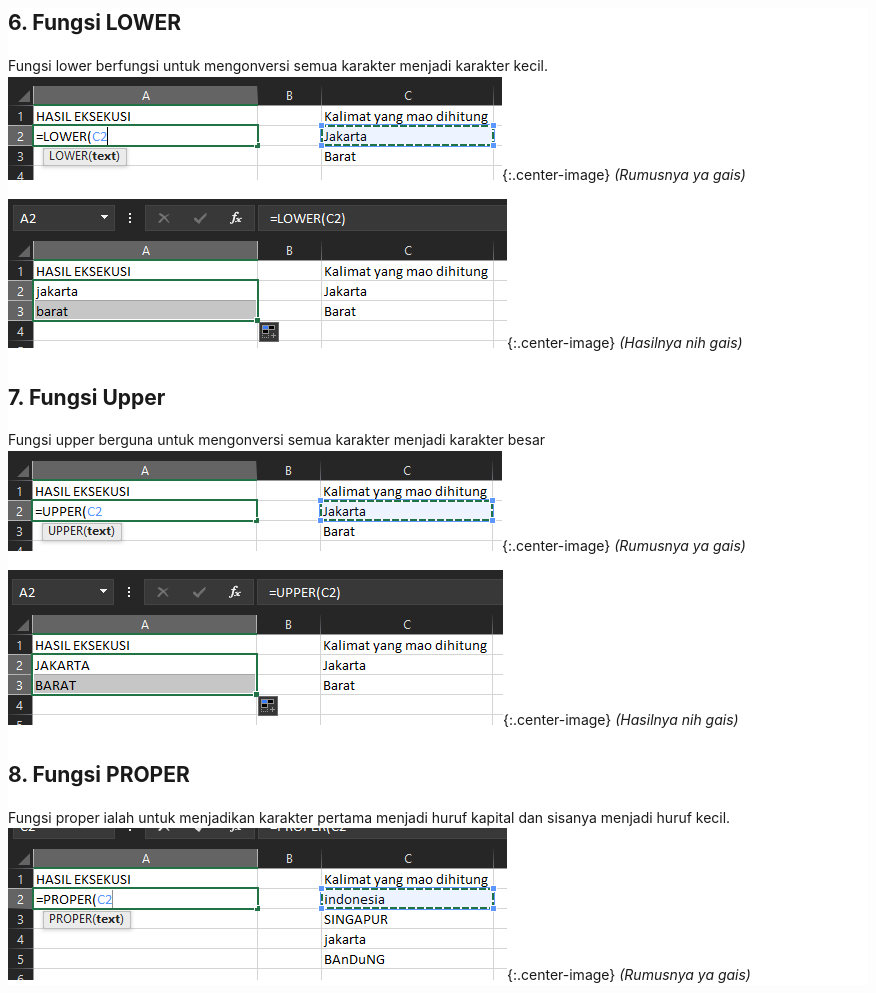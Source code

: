 ## 6. Fungsi LOWER
Fungsi lower berfungsi untuk mengonversi semua karakter menjadi karakter kecil.
![Gambar23](/assets/images/Posts/2020-04-20-KTI-A-4/image23.png){:.center-image}
*(Rumusnya ya gais)*

![Gambar24](/assets/images/Posts/2020-04-20-KTI-A-4/image24.png){:.center-image}
*(Hasilnya nih gais)*

## 7. Fungsi Upper
Fungsi upper berguna untuk mengonversi semua karakter menjadi karakter besar
![Gambar25](/assets/images/Posts/2020-04-20-KTI-A-4/image25.png){:.center-image}
*(Rumusnya ya gais)*

![Gambar26](/assets/images/Posts/2020-04-20-KTI-A-4/image26.png){:.center-image}
*(Hasilnya nih gais)*

## 8. Fungsi PROPER
Fungsi proper ialah untuk menjadikan karakter pertama menjadi huruf kapital dan sisanya menjadi huruf kecil.
![Gambar27](/assets/images/Posts/2020-04-20-KTI-A-4/image27.png){:.center-image}
*(Rumusnya ya gais)*
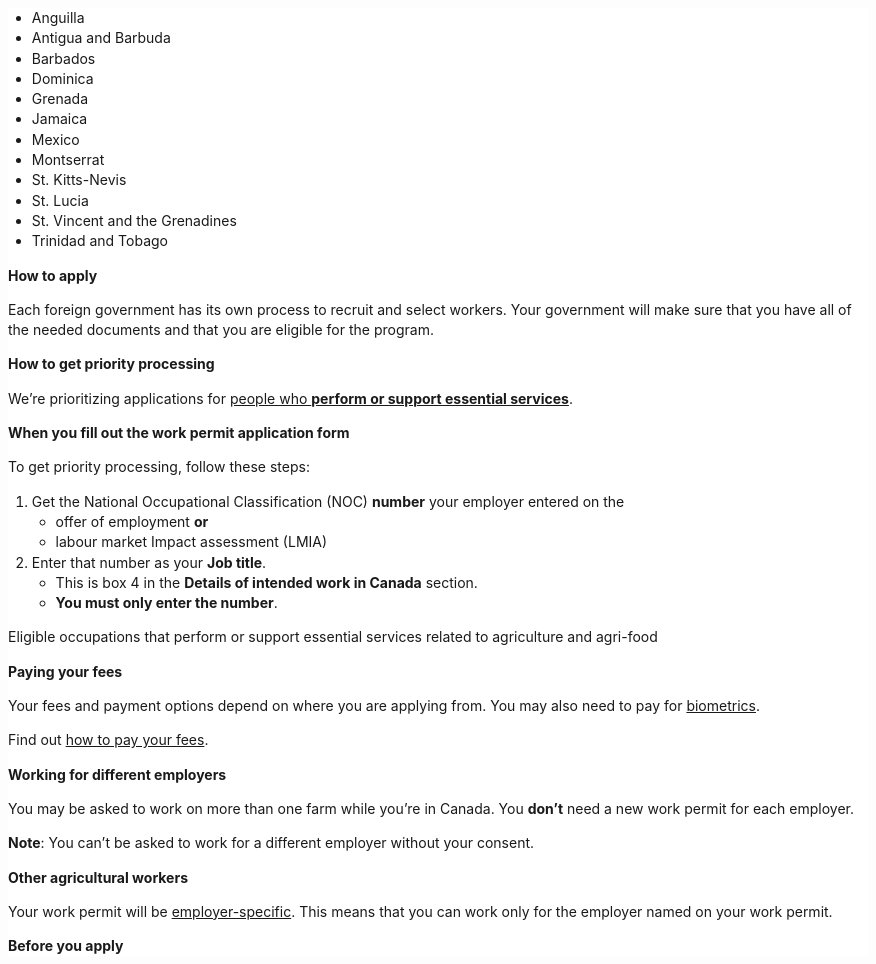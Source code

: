 - Anguilla
- Antigua and Barbuda
- Barbados
- Dominica
- Grenada
- Jamaica
- Mexico
- Montserrat
- St. Kitts-Nevis
- St. Lucia
- St. Vincent and the Grenadines
- Trinidad and Tobago

**How to apply**

Each foreign government has its own process to recruit and select workers. Your government will make sure that you have all of the needed documents and that you are eligible for the program.

**How to get priority processing**

We’re prioritizing applications for [people who **perform or support essential services**](https://www.canada.ca/en/immigration-refugees-citizenship/services/work-canada/permit/agricultural-workers-work-temporarily.html#eligible-nocs).

**When you fill out the work permit application form**

To get priority processing, follow these steps:

1. Get the National Occupational Classification (NOC) **number** your employer entered on the
   - offer of employment **or**
   - labour market Impact assessment (LMIA)
2. Enter that number as your **Job title**.
   - This is box 4 in the **Details of intended work in Canada** section.
   - **You must only enter the number**.

Eligible occupations that perform or support essential services related to agriculture and agri-food

**Paying your fees**

Your fees and payment options depend on where you are applying from. You may also need to pay for [biometrics](https://ircc.canada.ca/english/visit/biometrics.asp).

Find out [how to pay your fees](https://ircc.canada.ca/english/information/fees/index.asp).

**Working for different employers**

You may be asked to work on more than one farm while you’re in Canada. You **don’t** need a new work permit for each employer.

**Note**: You can’t be asked to work for a different employer without your consent.

**Other agricultural workers**

Your work permit will be [employer-specific](https://www.canada.ca/en/services/immigration-citizenship/helpcentre/glossary.html#employer_specific_work_permit). This means that you can work only for the employer named on your work permit.

**Before you apply**
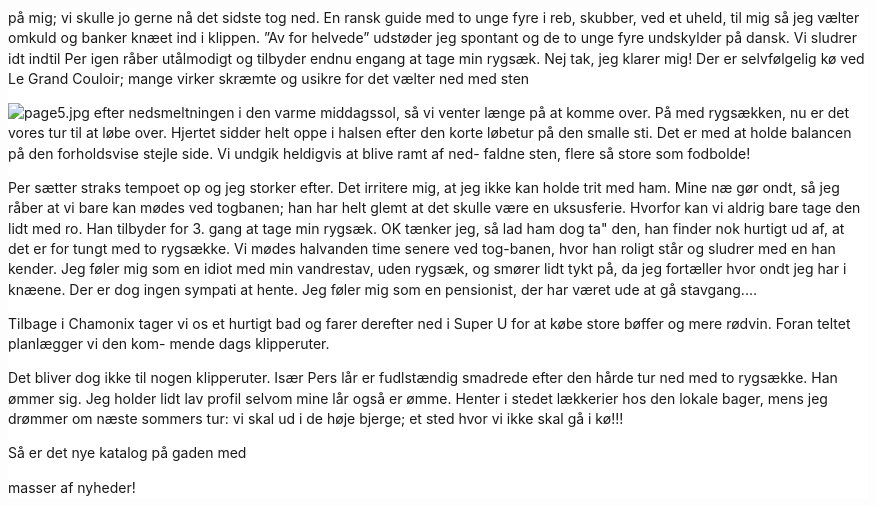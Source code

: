 på mig; vi skulle jo gerne nå det sidste tog ned. En
ransk guide med to unge fyre i reb, skubber, ved et
uheld, til mig så jeg vælter omkuld og banker knæet
ind i klippen. ”Av for helvede” udstøder jeg spontant
og de to unge fyre undskylder på dansk. Vi sludrer
idt indtil Per igen råber utålmodigt og tilbyder endnu
engang at tage min rygsæk. Nej tak, jeg klarer mig!
Der er selvfølgelig kø ved Le Grand Couloir; mange
virker skræmte og usikre for det vælter ned med sten





![page5.jpg](/2005/DB-2005-1/page5.jpg)
efter nedsmeltningen i den varme middagssol, så vi
venter længe på at komme over. På med rygsækken,
nu er det vores tur til at løbe over. Hjertet sidder helt
oppe i halsen efter den korte løbetur på den smalle
sti. Det er med at holde balancen på den forholdsvise
stejle side. Vi undgik heldigvis at blive ramt af ned-
faldne sten, flere så store som fodbolde!

Per sætter straks tempoet op og jeg storker efter. Det
irritere mig, at jeg ikke kan holde trit med ham. Mine
næ gør ondt, så jeg råber at vi bare kan mødes ved
togbanen; han har helt glemt at det skulle være en
uksusferie. Hvorfor kan vi aldrig bare tage den lidt
med ro. Han tilbyder for 3. gang at tage min rygsæk.
OK tænker jeg, så lad ham dog ta" den, han finder
nok hurtigt ud af, at det er for tungt med to rygsække.
Vi mødes halvanden time senere ved tog-banen, hvor
han roligt står og sludrer med en han kender. Jeg føler
mig som en idiot med min vandrestav, uden rygsæk,
og smører lidt tykt på, da jeg fortæller hvor ondt jeg
har i knæene. Der er dog ingen sympati at hente. Jeg
føler mig som en pensionist, der har været ude at gå
stavgang.…

Tilbage i Chamonix tager vi os et hurtigt bad og farer
derefter ned i Super U for at købe store bøffer og
mere rødvin. Foran teltet planlægger vi den kom-
mende dags klipperuter.

Det bliver dog ikke til nogen klipperuter. Især Pers
lår er fudlstændig smadrede efter den hårde tur ned
med to rygsække. Han ømmer sig. Jeg holder lidt lav
profil selvom mine lår også er ømme. Henter i stedet
lækkerier hos den lokale bager, mens jeg drømmer
om næste sommers tur: vi skal ud i de høje bjerge; et
sted hvor vi ikke skal gå i kø!!!

Så er det nye katalog på gaden med

masser af nyheder!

================================

= GOAL OF THE EXERCISE =
Working from the material above, retype exactly the lines from the one with "Der er selvfølgelig" through the one with "Per sætter straks", both included, and only those lines.

= SOLVED PROBLEM =
Der er selvfølgelig kø ved Le Grand Couloir; mange
virker skræmte og usikre for det vælter ned med sten





![page5.jpg](/2005/DB-2005-1/page5.jpg)
efter nedsmeltningen i den varme middagssol, så vi
venter længe på at komme over. På med rygsækken,
nu er det vores tur til at løbe over. Hjertet sidder helt
oppe i halsen efter den korte løbetur på den smalle
sti. Det er med at holde balancen på den forholdsvise
stejle side. Vi undgik heldigvis at blive ramt af ned-
faldne sten, flere så store som fodbolde!

Per sætter straks tempoet op og jeg storker efter. Det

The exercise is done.